1. Introduction
Simultaneous Localization and Mapping (SLAM) is an indispensable technology that enables autonomous systems to concurrently construct a map of an unknown environment while simultaneously determining their own position within that map. This dual capability is fundamental for navigation and understanding new environments. SLAM systems commonly integrate data from multiple sensor modalities to enhance map quality and robustness. These sensors typically include cameras (monocular and stereo), depth sensors, and Light Detection and Ranging (LiDAR). The incorporation of advanced algorithmic techniques, such as those that support dense reconstruction or feature visualization, significantly improves the system’s ability to recognize and adapt to novel environments. In essence, SLAM empowers autonomous agents to navigate and comprehend their surroundings by concurrently localizing themselves within a newly generated map [
1]. A prominent variant of SLAM is Visual SLAM (VSLAM), which heavily relies on visual sensors for its operations. VSLAM systems typically utilize data from monocular cameras, stereo cameras, and, in some cases, LiDAR, to achieve robust performance. A key strength of VSLAM lies in its ability to generate real-time maps by leveraging distinctive visual features extracted from the environment. This characteristic makes VSLAM particularly well-suited for applications demanding high fidelity and real-time environment discovery. Both general SLAM and VSLAM methodologies are critically dependent on their abilities to construct new maps robustly, a vital capability for applications such as autonomous vehicles and drones [
2]. This research highlights a clear trend towards more efficient, accurate, and robust SLAM systems powered by deep learning.

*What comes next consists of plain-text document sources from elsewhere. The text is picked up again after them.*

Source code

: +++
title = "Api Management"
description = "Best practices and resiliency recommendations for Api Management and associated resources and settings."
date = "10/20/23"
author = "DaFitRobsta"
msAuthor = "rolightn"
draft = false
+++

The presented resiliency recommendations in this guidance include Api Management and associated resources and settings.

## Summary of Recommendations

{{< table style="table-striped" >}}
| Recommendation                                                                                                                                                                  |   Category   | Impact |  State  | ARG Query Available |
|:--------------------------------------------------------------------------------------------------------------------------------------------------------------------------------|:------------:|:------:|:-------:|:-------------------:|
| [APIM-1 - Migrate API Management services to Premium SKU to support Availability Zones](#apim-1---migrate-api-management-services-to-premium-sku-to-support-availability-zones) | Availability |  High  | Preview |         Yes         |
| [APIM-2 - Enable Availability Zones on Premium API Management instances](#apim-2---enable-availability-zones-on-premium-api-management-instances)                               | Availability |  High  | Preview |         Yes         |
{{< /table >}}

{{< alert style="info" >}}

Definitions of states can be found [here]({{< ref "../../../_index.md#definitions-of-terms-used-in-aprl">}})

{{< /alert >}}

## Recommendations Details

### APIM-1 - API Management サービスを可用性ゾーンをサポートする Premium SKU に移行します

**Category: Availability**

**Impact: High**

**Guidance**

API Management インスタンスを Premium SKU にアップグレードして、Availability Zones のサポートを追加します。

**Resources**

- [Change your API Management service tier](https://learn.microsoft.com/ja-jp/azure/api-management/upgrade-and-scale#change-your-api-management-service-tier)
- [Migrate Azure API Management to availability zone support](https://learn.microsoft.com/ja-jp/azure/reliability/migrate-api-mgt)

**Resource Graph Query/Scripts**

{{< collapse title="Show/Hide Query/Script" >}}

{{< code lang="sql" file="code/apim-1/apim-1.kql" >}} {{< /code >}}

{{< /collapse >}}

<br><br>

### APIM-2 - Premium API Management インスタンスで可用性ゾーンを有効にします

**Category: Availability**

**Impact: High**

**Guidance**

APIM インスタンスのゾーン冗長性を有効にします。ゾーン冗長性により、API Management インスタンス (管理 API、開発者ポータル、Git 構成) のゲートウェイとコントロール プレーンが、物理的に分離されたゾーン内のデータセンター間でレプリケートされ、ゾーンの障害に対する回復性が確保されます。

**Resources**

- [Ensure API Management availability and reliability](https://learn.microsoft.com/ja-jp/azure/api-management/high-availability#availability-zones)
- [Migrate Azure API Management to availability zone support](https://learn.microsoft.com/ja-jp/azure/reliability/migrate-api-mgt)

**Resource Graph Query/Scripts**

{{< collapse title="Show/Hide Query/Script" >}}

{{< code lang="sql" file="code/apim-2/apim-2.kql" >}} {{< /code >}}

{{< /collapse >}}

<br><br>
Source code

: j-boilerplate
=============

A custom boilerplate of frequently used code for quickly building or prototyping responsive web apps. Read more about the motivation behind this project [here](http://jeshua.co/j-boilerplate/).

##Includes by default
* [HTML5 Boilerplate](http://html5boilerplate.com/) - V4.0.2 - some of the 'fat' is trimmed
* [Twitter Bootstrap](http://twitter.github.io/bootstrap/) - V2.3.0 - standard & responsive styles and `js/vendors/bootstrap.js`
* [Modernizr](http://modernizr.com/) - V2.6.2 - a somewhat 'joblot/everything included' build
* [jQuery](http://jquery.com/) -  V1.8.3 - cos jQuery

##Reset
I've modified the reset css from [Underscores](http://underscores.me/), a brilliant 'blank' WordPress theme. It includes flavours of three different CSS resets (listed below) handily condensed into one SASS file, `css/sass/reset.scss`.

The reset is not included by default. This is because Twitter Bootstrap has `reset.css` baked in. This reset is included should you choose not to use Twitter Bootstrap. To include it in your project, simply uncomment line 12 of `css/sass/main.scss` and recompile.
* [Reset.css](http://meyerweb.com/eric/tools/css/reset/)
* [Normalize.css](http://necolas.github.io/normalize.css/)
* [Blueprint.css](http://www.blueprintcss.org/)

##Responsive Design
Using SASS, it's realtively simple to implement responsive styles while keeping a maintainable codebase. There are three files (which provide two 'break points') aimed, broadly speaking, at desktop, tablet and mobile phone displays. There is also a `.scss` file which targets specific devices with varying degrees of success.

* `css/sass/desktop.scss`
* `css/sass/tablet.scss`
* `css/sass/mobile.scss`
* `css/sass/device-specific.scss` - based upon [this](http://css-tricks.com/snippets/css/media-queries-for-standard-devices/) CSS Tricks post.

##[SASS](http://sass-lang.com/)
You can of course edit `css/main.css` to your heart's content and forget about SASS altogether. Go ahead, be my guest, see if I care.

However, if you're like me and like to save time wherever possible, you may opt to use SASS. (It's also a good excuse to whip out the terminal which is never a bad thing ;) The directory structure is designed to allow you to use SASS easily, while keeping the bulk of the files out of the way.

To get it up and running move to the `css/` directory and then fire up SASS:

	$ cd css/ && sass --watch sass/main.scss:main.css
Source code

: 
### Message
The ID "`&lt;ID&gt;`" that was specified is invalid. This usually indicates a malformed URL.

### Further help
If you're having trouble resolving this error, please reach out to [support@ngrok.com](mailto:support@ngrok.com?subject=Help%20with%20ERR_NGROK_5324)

Figure 1 shows the SLAM output for a real-time sample where DROID-SLAM failed to converge to the correct environment map, while MINI-DROID-SLAM was used to build an accurate map for the new environment. The main contributions of the paper can be summarized as follows:
Introduction of a new DROID-SLAM architecture based on the Mini-GRU RNN network.
Improvement on the training performance on the newly proposed model.
Reduction in the minimum hardware requirements from 4 GPUs to 1 GPU.
Introduction of MINI-DROID-SLAM, a lightweight DROID-based Monocular-SLAM system that is suitable for real-time requirements.
Figure 1.
Result of DROID-SLAM (to the left), and MINI-DROID-SLAM (to the right) on a real-time example.
Figure 1.
Result of DROID-SLAM (to the left), and MINI-DROID-SLAM (to the right) on a real-time example.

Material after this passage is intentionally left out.